Profiling and Code coverage on RISC-V using simulation

We recently licensed our Floating point library for RISC-V to a large international corporation. They asked not only for our functional verification suite, but also for a verification of the verification suite. A code coverage report showing that the entire code had been executed. While we know that all lines and every instruction have been tested, it put us in a bit of  a dilemma: How do we prove it?

Code coverage on real hardware

j-trace-pro-cortex_a-r-m_right-to-left.png

We have done code coverage reports before for other customers and other products, using Ozone and J-Trace PRO. J-Trace PRO is capable of doing streaming trace, transferring the trace information in real time to the host, which analyzes it in real time. Execution counters are updated, 2 for every instruction, counting “executed” and “not executed” for conditional instructions.
Ozone uses the counters to create and show an execution profile and code coverage of the application,  in real time, during the program execution. This information can then be used to generate a code coverage report, which ideally shows 100% coverage, meaning that all instructions have been executed. Unfortunately, J-Trace PRO is currently only supporting ARM CPUs…

How can we get a code coverage report for RISC-V in a short period of time?

Ozone and J-Link work with RISC-V, but so far we do not have a streaming trace solution (J-Trace PRO) for RISC-V. Trace for RISC-V is still evolving, and there is not yet a single standard.
So we looked at our options, and since we needed a solution quickly, we implemented an idea that I had had for a long time: Use the CPU simulator (which we have for all supported cores as part of the J-Link software to optimize debug performance) to generate CPU trace information, update execution counter information and make these available through the existing API.
Ozone would not see any difference between a streaming trace probe with real-time analysis and a simulation producing its results in real time.

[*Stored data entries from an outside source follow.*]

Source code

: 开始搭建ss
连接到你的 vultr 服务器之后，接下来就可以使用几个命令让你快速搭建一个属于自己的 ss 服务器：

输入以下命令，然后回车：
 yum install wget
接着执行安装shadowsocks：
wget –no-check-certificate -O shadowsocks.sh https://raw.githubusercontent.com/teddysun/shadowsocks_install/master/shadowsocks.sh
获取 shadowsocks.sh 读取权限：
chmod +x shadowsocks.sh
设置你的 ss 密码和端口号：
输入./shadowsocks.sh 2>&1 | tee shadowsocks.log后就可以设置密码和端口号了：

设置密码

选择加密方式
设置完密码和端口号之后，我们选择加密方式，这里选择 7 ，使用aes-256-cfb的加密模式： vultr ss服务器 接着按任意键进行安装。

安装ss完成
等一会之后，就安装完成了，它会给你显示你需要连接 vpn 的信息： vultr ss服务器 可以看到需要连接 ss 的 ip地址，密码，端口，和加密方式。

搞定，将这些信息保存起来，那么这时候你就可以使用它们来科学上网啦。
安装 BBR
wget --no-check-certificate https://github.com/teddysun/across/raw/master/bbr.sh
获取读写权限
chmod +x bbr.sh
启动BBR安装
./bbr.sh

Implementing the changes in the J-Link software

Well, the API was already there, the internals (execution counters) in place. We already had a core simulation for RISC-V CPUs.
It took some internal changes to be able to redirect things to the simulator instead of the trace hardware, such as mapping and simulating target memory, adding another CPU thread that “runs” the simulated CPUs, code to simulate breakpoints and more.

Testing the new features

Tests for new features are usually done using J-Link Commander, a simple command line tool, and a simple target application, such as the one below, which basically just increments a counter variable in a loop. Something that would in C look as follows:

Cnt = 0;
for (;;) {
  Cnt++;
}

Note that the execution counters of the 4 instructions in the loop are different every time, since the simulated target CPU (RISC-V 32bit, RV32IMC) is executing instructions in the background, in another thread. It can also be seen that the counters of the instructions at the beginning of the loop are identical or one higher than instructions at a later point in the loop.
In short: Things are looking good and are ready to be tested with Ozone, the J-Link debugger and performance analyzer.

The result

The subsequent big test with Ozone was 100% successful:
Ozone uses the J-Link / J-Trace API. The data generated by the simulation is presented by this API exactly the same way as the data collected by J-Trace PRO when reading and analyzing the data from the actual, physical target.
Everything feels exactly the same, in real time.
Below is a screenshot generated when running a test program on our floating point library.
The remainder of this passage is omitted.